> [Source texts of formatted documents]:
*** Begin section ***
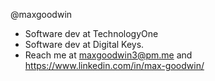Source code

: @maxgoodwin
- Software dev at TechnologyOne
- Software dev at Digital Keys.
- Reach me at maxgoodwin3@pm.me and https://www.linkedin.com/in/max-goodwin/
*** End section ***
> [What the exercise asks]: An exact copy of the line containing "- Software dev at TechnologyOne" and all lines after it, through the last line of the entries, is the required answer.

> [The completed task]:
- Software dev at TechnologyOne
- Software dev at Digital Keys.
- Reach me at maxgoodwin3@pm.me and https://www.linkedin.com/in/max-goodwin/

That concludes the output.